Avoid a cash-heavy TFSA

Canadian savings rates increased during the pandemic as citizens were forced to cut back significantly on leisure activities.

However, many Canadians have failed to take advantage in their TFSA. Recent studies have shown that many Canadians are content to use their TFSAs as cash accounts. The TFSA is at its best when it is churning out tax-free growth and income.

Be aware of your contribution limit

Just like the RRSP, the TFSA holds a contribution limit that investors need to be aware of. The cumulative contribution room in a TFSA stands at $75,500 as of 2021. However, this is different for Canadians who were age eligible after the 2009 year. If you overcontribute to a TFSA, you will be subject to a penalty.
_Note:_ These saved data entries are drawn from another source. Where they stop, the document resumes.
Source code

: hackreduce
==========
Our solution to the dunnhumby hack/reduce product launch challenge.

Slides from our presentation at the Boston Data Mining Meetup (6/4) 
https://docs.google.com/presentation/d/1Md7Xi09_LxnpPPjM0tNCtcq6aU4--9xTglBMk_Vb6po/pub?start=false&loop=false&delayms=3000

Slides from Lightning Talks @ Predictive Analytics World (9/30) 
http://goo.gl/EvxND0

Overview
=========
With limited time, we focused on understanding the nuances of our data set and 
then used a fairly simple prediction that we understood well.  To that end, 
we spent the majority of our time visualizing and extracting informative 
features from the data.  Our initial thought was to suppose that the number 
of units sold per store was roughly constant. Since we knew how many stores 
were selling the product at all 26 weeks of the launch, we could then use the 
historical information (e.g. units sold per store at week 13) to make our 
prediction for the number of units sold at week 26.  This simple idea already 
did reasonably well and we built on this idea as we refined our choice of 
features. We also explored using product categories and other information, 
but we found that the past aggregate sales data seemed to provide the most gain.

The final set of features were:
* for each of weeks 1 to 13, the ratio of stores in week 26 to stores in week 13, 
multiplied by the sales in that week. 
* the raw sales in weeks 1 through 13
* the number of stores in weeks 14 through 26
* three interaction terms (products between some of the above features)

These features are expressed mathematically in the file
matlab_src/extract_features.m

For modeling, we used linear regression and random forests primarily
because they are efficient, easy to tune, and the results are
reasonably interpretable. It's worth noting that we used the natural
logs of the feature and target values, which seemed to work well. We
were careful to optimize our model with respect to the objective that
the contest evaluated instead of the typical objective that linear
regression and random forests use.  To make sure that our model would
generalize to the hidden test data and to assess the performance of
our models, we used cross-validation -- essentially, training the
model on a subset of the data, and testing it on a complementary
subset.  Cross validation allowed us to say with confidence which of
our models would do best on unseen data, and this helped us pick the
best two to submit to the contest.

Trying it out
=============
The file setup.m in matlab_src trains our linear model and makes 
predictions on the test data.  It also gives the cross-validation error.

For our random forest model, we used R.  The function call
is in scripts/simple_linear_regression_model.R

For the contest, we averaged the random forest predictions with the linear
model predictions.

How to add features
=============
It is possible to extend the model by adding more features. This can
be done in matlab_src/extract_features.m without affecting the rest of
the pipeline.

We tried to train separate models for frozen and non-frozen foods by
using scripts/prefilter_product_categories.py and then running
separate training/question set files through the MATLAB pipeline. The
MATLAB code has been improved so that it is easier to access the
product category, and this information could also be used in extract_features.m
Consider an automated savings plan

It is hard work to keep up with your portfolio, and sometimes Canadians can neglect to contribute to their registered accounts on a regular basis. Avoid this in your TFSA by setting up an automatic withdrawal, whether it is weekly, bi-weekly, or monthly.

Watch out for foreign dividend stocks

Foreign dividend stocks can be tempting, but TFSA investors need to watch out. Investors will be subject to a withholding tax if they generate dividends from U.S.-based income-yielding equities.